Season of lushness. Everything green, burgeoning. You go down certain streets you know, the ones with the big old houses where the students live. Tangles of fairy lights and streamers hang from the pillared porches, knots and tatters like overburdened branches.

This transient feeling, a sense of exuberant life. Students on the porches, it’s eighty degrees and cloudy, it’ll rain later, now there’s a thin sun, they’re laughing, swinging lazily in hammocks, tossing empty bottles down to glint in the grass, and what’s this joy?

These houses are so spacious, so handsome, they almost look imposing—but then suddenly there’s a bent awning streaked with rust, or a crude spraypainted stone in the yard, or a flight of crumbling steps with the tiles falling off. Once you’ve identified the place as a student house, it loses its grandeur. It comes down to earth. The walls are bashed about the edges, roughly used like old soccer cleats. You notice the bare, scrubby yards, the peeling trim exposing layers of paint, the bushes chopped back with a careless hand. A red plastic cup in the weeds reminds you of how you once saw a hired yard worker casually mowing over such cups in one of these yards, his fixed gaze expressing infinite boredom, his machine spitting out splinters of red and white plastic along with the grass.

Neglected buildings, unloved and shabby, serving temporary tenants. Yet there’s something wonderful about the student houses: a distinctive energy, perhaps more intense for being seasonal, that adds its special zest to the city. The students give names to their houses and paint them on signs: Uptown, Narnia, the Funk House, the Tree Haus, the Planetarium. They fill the porches with sagging couches, lock their bikes and scooters to the railings, decorate the doors with weird ornaments: gaping dolls or plastic skulls. Here’s the Full House, proudly announcing Established in 1905. Dandelions spangle the yard like scattered coins. Here’s a tire swing on a rope, a folding chair face-down on the grass, a sunroom crammed with exercise equipment.

The Friendly City is home to two universities.

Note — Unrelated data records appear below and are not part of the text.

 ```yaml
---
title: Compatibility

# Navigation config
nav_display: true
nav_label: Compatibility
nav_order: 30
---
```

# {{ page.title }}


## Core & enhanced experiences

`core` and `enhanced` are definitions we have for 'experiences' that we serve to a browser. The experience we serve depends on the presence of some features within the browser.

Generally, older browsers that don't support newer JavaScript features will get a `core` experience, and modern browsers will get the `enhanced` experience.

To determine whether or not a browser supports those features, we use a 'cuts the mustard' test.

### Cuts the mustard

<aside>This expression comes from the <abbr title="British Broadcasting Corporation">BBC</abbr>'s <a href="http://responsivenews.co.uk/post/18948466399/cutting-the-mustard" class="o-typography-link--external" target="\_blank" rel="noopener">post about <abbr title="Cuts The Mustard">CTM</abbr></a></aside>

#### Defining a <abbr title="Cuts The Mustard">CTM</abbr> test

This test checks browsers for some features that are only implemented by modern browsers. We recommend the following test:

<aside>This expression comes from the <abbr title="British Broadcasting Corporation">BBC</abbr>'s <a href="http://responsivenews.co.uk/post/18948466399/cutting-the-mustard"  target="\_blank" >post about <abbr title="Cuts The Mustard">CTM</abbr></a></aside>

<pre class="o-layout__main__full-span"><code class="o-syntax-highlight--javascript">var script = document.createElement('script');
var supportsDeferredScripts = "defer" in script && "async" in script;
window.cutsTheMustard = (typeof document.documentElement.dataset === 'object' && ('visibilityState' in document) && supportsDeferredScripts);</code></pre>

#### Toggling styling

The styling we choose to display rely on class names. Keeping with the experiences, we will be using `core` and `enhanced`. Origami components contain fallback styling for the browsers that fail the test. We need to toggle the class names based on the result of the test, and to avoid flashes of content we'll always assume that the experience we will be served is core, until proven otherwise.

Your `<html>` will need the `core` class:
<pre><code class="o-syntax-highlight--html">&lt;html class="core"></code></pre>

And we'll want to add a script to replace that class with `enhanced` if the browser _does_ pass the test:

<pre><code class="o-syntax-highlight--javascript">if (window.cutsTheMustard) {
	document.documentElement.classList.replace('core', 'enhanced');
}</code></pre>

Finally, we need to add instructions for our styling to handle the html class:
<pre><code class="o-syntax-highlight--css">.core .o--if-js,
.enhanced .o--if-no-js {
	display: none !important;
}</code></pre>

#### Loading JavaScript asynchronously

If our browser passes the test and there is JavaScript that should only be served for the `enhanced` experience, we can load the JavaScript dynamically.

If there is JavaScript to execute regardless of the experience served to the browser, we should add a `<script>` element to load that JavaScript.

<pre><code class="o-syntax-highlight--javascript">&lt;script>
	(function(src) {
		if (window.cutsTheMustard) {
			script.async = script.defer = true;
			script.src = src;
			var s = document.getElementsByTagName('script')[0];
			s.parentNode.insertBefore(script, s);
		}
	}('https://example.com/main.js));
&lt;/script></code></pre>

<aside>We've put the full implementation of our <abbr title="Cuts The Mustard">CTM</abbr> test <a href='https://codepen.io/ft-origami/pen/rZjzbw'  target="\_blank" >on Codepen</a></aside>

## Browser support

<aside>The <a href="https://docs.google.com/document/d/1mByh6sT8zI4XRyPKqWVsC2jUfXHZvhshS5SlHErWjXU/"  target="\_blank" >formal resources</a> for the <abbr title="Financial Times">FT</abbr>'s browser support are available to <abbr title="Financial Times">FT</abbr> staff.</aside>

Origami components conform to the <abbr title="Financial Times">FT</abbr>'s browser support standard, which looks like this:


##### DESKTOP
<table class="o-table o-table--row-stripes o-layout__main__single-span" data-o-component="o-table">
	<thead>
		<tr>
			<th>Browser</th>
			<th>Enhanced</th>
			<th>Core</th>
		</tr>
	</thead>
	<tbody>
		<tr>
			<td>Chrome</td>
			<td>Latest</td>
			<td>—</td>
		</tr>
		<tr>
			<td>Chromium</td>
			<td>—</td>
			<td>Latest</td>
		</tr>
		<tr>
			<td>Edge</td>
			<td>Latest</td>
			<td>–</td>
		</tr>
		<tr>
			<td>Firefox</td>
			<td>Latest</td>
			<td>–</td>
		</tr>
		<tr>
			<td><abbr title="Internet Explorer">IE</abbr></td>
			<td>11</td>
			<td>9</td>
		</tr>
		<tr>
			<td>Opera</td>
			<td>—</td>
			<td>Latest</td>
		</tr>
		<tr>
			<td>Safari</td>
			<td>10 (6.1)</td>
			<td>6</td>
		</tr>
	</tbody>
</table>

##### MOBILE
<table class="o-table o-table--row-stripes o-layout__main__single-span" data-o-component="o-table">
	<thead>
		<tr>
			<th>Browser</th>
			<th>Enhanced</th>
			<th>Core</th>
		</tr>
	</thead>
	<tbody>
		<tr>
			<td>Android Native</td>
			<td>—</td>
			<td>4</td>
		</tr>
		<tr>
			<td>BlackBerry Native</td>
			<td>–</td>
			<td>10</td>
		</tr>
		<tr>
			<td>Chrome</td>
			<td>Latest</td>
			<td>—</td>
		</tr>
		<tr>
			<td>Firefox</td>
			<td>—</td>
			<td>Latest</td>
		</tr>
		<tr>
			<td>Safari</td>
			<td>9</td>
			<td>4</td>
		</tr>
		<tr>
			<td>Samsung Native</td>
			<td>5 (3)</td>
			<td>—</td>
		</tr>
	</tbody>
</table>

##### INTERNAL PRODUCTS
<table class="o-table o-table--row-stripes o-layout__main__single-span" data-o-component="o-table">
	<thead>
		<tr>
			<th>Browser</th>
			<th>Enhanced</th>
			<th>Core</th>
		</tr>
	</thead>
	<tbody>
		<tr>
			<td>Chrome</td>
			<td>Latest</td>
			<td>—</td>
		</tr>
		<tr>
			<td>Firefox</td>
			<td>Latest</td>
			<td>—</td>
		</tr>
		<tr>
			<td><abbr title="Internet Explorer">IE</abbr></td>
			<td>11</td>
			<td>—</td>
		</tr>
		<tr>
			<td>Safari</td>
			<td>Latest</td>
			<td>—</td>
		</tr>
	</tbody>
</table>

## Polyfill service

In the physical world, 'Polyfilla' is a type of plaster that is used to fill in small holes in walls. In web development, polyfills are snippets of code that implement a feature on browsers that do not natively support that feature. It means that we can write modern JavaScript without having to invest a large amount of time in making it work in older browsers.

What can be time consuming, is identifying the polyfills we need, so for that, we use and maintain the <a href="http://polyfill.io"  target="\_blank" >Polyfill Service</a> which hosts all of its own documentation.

Students make a difference in this modest town, swelling and shrinking the population in ways that can’t be missed, as the Bradford pear trees thicken with starry, funky, unruly blossoms. Every autumn the city releases a collective, fairly good-natured groan: The students are back! Traffic clots; café tables fill; lines for weekend brunch snake down the street. And now, in spring, as the students begin to decamp, you can feel the migration, an increased bustle and tension in the air. Bags of trash pile up on the curb. Flattened cardboard boxes lean against steps or splay in the driveways, softened by rain.

What’s this joy? It’s not relief that the students are going away—on the contrary, you’re charmed by their presence, their vitality, amused even by their invasion of parking spots, their distracted driving, their reckless habits on skateboards and scooters, their noise. So what explains the buoyancy you feel on your walk, passing houses already deserted by their inhabitants, the curtainless windows exuding a lonely air, the grayish wood of the porches bare but for a stray plastic crate or a stack of two-by-fours? The can of hairspray, the broken sink, the blinds slung at a crazy angle—why does happiness flow from such sad things? It must be a feeling of possibility, you think, rounding the corner: a sense of openness, of potential.

Transience of the spring flowers, transience of the students, transience and lushness of the season. They are going away, moving on, perhaps temporarily, to study abroad or spend the summer at home, perhaps for good, making their way uncertainly to other places, to unfamiliar demands and a new sense of time. Those who have left school will begin to live by a different clock: not the regular, cyclical ebb and flow of the semester system, but the steady stream of workdays laid like train tracks to the horizon or the rushed and panicky rhythm of underemployment. Most will not have again the feeling of happy transitoriness, something they’ve taken for granted up to now, the sense that things are ending and it’s right that they should end, as summed up in the common expression “It’s just a phase.” At some point, one ceases to be offered the grace of living in phases, you think, passing a yard where an overflowing trash can tilts on a mound of refuse, something the city’s inhabitants are (just) willing to tolerate from students but would never stand for in a long-term neighbor.

It’s right, of course, that custom puts an end to the period when such behavior can be excused as a phase. And yet one does not cease to change. Maybe that’s the secret of the sparkling feeling that fills you as you walk past these forsaken, junk-strewn porches. If the hills of the Friendly City offer an altered experience of space, the student houses do the same for time. Climb a rise to look out on the blue folds of the mountains; contemplate the torn screen of a house marked Off-Campus Housing for Rent to renew, for a moment, your sense of the future.